そのほかにもお盆、小皿、信用金庫でくれる粗品の類い、「学校ぞうきんひも付き」が2袋。3年前に使用期限が切れている貼るカイロ2袋。「これは駄目だったの」というナイロン製カーラーがたくさん。布巾20枚くらい袋入り。白いハンドタオル10枚袋入り。
キッチンの床には物がたくさんつくねてある。これほど収納があるのにもかかわらず、ところ狭しと置かれている。
アルミの袋を出して、「コレは何?」と訊くと「さあ?」と答える。開けてみるとティーバッグだ。「あ、黒豆茶ね」と言う。すぐにはまるがすぐに飽きるタチだ。
使い切らないうちに物はどんどん劣化し、買ったことを忘れてまた買い足す。要らないものを沢山捨てさせたら、戸棚はガラガラになってしまった。ほとんどがゴミか、そこに収納すべきではない物ばかりだった。
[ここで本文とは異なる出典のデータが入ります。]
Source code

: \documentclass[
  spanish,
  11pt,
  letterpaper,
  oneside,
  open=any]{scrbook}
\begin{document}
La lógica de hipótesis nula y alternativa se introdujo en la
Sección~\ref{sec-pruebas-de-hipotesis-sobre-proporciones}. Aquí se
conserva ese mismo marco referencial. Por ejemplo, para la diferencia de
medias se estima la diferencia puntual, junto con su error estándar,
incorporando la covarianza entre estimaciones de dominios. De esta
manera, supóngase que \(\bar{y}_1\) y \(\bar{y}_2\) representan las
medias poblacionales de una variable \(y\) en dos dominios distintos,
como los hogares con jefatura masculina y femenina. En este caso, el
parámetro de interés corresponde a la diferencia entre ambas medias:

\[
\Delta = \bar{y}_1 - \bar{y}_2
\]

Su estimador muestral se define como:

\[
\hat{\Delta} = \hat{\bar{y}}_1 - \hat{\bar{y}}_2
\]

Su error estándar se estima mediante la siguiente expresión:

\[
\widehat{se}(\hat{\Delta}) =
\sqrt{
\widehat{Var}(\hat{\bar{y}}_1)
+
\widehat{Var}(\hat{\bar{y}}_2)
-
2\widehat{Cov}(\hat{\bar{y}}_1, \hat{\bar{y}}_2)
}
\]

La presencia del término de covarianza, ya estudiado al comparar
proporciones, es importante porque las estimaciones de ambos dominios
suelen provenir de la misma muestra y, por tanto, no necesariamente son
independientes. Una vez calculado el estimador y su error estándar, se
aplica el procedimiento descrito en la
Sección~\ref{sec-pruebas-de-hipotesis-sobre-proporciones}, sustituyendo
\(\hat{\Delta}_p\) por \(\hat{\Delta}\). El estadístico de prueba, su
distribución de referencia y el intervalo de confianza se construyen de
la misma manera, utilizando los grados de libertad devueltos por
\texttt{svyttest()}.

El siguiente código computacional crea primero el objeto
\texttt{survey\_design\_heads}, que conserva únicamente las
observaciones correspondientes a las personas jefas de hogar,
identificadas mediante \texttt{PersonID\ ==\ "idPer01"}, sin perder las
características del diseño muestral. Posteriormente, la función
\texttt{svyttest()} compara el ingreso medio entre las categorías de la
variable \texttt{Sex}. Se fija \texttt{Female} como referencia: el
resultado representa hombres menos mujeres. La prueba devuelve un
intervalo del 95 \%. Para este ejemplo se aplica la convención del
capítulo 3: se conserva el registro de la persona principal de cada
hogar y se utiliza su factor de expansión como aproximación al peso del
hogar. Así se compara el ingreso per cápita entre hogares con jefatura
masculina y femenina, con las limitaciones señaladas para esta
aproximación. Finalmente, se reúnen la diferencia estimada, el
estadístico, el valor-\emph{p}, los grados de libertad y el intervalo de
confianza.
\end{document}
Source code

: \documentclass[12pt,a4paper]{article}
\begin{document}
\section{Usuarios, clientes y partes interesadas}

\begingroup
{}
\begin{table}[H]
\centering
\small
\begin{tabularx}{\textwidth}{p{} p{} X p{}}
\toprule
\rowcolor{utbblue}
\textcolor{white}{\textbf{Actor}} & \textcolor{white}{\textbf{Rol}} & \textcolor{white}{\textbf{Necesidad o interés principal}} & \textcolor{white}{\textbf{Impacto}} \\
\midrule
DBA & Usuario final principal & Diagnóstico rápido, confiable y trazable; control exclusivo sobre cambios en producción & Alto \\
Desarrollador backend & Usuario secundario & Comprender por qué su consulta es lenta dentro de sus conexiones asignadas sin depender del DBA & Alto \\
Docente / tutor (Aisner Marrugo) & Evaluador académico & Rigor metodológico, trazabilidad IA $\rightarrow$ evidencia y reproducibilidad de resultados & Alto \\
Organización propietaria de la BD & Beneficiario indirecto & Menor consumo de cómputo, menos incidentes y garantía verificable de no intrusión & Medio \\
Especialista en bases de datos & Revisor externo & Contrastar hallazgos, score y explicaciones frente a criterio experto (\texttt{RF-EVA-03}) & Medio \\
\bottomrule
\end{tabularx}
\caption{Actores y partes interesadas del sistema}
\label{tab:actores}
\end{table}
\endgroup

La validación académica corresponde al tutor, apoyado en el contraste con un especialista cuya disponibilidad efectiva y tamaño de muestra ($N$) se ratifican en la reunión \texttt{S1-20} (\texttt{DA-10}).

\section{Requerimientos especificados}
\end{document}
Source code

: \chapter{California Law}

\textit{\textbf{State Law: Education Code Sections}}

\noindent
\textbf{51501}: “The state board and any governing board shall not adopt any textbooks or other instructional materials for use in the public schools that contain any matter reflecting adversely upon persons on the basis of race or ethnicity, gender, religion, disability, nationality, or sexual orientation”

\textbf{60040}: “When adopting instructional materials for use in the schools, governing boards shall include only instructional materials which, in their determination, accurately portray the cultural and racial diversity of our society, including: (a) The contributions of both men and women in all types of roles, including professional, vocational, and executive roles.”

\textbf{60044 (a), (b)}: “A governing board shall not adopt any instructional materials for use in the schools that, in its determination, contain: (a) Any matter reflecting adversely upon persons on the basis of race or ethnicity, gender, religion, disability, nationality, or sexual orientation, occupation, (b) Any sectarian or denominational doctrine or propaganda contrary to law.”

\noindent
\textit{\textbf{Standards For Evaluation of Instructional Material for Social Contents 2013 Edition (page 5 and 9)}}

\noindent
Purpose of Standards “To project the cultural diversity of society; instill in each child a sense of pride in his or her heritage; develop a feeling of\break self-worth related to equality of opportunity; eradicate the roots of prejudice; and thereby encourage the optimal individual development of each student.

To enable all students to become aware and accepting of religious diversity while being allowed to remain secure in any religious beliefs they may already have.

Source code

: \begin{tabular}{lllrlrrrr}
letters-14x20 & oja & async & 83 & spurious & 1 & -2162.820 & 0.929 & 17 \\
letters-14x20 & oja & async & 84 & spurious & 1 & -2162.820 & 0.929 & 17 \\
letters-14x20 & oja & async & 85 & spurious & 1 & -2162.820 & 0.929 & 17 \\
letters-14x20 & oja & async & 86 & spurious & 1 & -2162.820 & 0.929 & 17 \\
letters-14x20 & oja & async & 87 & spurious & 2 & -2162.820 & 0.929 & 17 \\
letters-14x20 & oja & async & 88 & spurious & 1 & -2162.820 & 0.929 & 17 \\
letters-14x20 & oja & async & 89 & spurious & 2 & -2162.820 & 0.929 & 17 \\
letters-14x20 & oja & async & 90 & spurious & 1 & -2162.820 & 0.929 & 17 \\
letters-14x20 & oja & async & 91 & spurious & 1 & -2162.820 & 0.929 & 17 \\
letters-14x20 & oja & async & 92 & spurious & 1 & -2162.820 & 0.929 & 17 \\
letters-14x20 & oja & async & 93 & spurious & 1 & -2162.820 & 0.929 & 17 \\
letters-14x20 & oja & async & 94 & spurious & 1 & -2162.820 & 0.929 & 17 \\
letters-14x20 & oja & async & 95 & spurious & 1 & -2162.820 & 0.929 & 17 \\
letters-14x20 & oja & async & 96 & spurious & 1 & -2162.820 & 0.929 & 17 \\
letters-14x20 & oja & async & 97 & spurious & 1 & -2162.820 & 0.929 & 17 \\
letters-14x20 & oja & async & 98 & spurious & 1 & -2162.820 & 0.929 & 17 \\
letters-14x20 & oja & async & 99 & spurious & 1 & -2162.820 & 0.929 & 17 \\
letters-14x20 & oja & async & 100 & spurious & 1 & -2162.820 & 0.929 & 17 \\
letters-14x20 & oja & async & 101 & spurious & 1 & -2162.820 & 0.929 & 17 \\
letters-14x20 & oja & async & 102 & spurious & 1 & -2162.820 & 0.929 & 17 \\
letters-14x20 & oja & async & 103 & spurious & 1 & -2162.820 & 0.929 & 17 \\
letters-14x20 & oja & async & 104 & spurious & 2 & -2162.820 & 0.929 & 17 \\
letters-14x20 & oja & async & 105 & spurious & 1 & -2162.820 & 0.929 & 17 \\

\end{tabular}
こんなにガラガラなのに、ゴミ袋を入れるためのワイヤーのカゴ3段重ねなんかが今日、新たに生協の企画品で届いていた。「すごく便利」と言って、ゴミ箱の隣に無駄なスペースをとっている。まったくもったいない。
若い頃にふつうに整理能力のない人間は、歳をとるとここまでになってしまうのだ。よくよく覚悟をしておいたほうがいい。私もああなったらどうしよう。いや、ならないように頑張ろうっと。